The Way of St. Giulia is an evocative itinerary of a historical event, traced through the connection of Churches, Parish churches (dedicated to devotion to Santa Giulia) and other places of naturalistic cultural interest, which overlaps with the existing hiking network in a 467 km nature trail that goes from Livorno to Brescia.
In Tuscany it crosses 16 administrative areas involving, among others, the municipalities of Livorno and Collesalvetti.
The translation of 762 AD is the first historically verifiable information, but the hagiographic text that tells the story of martyrdom, probably composed in the 7th century, tells that Julia, a native of Carthage, is sold as a slave when the city is conquered.
Her master, Eusebius, in making a journey to Gaul, skirting Cap Corse, sees pagans who make a sacrifice to the gods and disembarks with all the sailors to attend the banquet.
Julia, who refuses to sacrifice to the gods, is crucified. The angels, who witnessed the death of the saint, announce it to the monks who live on the Island of Gorgona. They rush to a ship, lay the martyr’s body from the cross and take it to their island, where she is buried on May 22, the day on which the saint is still celebrated today.
Desiderius and Ansa (King and Queen of the Lombards), in 762 AD, translated the body from Gorgona to Brescia. So it was taken to the recently founded women’s monastery, where their daughter was abbess.
Hagiographic sources credit Queen Ansa and, in this, the translation of Santa Giulia differs from the others, not only because the protagonist is a female character, but also for the mode: queen “praecepit”, gave order, without other justifications.

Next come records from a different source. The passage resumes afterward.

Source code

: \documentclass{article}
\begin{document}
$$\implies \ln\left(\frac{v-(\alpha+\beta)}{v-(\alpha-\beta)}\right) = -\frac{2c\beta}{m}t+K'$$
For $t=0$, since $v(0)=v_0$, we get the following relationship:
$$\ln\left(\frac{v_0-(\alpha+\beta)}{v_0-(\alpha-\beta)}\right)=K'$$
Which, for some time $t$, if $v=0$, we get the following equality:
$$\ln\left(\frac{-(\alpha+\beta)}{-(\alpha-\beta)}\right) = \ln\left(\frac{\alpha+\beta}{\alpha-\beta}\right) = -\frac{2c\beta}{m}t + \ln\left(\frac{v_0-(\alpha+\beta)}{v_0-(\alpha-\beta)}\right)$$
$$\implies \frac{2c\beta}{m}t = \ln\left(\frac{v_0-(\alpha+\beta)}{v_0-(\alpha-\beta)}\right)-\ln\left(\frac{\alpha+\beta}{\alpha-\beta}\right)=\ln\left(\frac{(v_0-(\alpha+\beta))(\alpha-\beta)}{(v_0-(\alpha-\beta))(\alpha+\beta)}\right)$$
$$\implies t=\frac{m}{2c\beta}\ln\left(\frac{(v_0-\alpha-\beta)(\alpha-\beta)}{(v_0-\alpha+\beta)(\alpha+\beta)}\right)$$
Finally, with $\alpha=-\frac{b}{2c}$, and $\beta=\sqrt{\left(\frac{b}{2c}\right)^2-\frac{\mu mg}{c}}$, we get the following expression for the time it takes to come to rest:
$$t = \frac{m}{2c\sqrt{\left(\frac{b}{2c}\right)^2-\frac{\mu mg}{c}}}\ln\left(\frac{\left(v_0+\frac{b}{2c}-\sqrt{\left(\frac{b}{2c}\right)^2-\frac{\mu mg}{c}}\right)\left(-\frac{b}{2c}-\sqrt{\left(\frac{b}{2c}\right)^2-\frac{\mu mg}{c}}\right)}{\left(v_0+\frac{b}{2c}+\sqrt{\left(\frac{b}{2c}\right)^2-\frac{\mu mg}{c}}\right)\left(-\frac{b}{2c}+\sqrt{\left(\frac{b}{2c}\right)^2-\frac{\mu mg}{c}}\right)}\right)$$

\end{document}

Although the historical and hagiographic documents attest to the arrival of the relics in Brescia, there is no tangible trace of the passage of Lombard translation on the territory. A trace, however, could come from some ancient Churches named after the Saint: in fact, although it is not provable from a historical point of view that the churches were born as a result of this event, they still remain a testimony of the spread of the cult of Santa Giulia. The cult took place at least from the first Lombard age, as witnessed by the church of Santa Giulia in Lucca, near which a rich Lombard burial was found, dated to the middle of the 7th century.
The Association Il Cammino di Santa Giulia has as its statutory purpose the design, implementation, management of the project of the historical, naturalistic and spiritual itinerary, evocative of the translation of the corpus of the Saint. Planned in 25 stages per day, the project involves three Regions (Tuscany, Emilia Romagna, Lombardy), 8 Provinces and about 62 Municipal Administrations.